- **What is being asked**
Gather every line from the entries below that includes "button".

- **Given data**
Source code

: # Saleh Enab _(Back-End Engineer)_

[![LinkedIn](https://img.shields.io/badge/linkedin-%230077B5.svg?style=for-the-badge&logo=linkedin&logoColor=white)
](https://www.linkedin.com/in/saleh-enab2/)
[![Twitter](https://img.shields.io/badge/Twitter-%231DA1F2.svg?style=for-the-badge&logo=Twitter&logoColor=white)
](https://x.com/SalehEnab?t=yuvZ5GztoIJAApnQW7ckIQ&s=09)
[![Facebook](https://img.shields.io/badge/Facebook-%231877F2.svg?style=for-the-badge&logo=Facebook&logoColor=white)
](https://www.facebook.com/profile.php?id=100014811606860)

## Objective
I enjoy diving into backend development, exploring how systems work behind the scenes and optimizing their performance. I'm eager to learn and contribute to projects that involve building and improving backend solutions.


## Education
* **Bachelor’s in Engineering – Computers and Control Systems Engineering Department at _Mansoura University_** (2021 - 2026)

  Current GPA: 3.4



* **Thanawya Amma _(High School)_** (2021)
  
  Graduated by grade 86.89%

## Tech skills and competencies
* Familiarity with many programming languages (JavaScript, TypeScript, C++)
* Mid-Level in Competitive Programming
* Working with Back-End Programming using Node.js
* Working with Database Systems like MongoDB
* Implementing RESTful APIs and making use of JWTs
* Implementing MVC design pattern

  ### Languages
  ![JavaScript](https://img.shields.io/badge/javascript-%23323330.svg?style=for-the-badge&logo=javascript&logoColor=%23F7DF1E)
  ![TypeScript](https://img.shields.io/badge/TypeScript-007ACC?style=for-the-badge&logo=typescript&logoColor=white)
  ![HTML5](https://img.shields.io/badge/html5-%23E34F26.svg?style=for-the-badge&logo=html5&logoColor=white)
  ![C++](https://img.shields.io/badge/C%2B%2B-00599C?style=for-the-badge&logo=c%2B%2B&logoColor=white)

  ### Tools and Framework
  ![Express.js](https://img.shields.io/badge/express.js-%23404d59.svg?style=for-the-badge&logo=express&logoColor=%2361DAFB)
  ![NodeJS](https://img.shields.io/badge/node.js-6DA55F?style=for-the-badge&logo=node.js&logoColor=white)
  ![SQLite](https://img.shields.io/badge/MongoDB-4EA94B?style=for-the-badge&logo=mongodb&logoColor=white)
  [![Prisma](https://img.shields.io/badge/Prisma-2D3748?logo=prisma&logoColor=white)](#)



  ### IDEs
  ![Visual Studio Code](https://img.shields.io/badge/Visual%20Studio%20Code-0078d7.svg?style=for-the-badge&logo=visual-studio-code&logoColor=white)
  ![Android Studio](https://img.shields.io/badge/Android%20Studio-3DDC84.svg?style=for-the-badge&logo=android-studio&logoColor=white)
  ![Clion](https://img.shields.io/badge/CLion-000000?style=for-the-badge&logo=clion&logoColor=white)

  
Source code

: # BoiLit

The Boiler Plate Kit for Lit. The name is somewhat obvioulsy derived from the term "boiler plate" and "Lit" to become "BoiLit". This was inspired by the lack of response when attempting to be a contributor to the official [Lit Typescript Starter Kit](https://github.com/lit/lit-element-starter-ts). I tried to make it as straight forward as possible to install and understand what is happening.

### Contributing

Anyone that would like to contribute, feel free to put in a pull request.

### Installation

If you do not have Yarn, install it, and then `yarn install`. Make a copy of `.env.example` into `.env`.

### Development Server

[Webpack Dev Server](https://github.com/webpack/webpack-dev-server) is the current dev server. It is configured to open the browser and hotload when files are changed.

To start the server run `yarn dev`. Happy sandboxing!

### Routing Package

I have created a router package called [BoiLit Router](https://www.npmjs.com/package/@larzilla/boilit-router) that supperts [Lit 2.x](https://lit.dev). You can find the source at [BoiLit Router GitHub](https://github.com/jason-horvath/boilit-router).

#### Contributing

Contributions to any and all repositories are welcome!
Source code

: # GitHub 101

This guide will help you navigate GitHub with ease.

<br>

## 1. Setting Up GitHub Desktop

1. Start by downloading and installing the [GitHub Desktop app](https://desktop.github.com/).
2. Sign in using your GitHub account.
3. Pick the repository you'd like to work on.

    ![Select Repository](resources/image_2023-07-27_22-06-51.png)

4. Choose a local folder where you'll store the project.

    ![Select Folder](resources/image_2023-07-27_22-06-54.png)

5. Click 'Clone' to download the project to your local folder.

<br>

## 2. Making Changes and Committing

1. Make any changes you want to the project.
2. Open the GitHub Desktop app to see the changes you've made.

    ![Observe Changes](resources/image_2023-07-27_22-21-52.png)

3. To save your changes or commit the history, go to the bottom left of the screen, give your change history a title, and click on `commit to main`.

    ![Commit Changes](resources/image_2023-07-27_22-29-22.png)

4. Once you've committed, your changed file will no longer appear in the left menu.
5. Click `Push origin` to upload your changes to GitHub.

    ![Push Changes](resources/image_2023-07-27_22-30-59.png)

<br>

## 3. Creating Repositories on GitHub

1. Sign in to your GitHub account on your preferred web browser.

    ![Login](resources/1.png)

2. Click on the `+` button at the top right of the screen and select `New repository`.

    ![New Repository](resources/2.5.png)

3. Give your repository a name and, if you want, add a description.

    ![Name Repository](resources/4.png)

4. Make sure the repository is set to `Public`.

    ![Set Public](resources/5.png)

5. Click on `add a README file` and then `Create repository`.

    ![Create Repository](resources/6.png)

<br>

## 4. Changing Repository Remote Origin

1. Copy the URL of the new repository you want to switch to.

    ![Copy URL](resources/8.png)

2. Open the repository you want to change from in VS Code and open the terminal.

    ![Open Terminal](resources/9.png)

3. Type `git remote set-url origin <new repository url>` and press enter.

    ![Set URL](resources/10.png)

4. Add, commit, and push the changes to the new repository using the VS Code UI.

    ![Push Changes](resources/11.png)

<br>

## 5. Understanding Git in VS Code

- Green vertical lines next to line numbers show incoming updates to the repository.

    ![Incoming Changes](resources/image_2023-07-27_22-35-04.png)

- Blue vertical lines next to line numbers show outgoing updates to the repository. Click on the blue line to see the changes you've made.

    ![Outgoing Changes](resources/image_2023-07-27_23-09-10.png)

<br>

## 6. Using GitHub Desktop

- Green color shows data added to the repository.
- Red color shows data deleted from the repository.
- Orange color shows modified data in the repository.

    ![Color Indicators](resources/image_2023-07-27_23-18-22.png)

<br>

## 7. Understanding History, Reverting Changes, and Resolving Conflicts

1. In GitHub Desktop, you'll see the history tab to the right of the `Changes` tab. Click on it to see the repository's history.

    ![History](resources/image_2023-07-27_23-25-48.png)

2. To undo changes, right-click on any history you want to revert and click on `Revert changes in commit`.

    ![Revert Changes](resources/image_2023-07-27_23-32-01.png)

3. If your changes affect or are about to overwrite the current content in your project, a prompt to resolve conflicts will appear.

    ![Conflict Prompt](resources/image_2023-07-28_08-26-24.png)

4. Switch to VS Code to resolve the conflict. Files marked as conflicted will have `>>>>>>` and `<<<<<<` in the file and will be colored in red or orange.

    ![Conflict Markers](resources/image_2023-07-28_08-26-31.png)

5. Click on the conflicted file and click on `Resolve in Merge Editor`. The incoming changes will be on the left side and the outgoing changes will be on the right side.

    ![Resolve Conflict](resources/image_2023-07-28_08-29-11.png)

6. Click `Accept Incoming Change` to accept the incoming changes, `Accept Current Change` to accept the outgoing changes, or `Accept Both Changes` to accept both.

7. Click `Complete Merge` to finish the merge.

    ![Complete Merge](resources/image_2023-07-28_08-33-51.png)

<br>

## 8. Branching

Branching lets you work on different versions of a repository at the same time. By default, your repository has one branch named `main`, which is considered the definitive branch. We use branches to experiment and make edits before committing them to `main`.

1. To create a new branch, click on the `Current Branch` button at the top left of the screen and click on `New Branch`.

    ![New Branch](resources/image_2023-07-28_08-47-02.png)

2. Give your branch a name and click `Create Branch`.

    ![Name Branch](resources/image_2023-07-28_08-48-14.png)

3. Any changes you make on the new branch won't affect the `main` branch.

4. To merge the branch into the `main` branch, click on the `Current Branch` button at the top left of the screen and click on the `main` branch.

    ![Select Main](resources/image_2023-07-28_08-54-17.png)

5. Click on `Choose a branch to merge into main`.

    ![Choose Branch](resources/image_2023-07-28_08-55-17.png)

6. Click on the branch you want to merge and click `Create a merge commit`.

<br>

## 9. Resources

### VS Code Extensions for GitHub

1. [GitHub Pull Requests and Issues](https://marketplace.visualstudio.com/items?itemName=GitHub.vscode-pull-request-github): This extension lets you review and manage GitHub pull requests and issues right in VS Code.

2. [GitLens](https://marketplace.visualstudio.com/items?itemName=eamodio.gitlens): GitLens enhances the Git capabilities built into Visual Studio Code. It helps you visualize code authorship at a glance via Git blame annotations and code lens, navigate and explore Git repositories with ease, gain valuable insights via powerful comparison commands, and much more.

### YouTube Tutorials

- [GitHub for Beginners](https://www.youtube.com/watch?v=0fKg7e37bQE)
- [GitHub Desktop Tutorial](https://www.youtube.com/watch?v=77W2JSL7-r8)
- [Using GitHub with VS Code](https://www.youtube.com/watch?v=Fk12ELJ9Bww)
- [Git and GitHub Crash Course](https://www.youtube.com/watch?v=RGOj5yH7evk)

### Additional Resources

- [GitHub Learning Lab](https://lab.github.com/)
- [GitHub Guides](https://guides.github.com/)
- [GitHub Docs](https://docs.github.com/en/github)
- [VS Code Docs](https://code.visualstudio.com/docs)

- **Result for this exercise**
2. Click on the `+` button at the top right of the screen and select `New repository`.
1. To create a new branch, click on the `Current Branch` button at the top left of the screen and click on `New Branch`.
4. To merge the branch into the `main` branch, click on the `Current Branch` button at the top left of the screen and click on the `main` branch.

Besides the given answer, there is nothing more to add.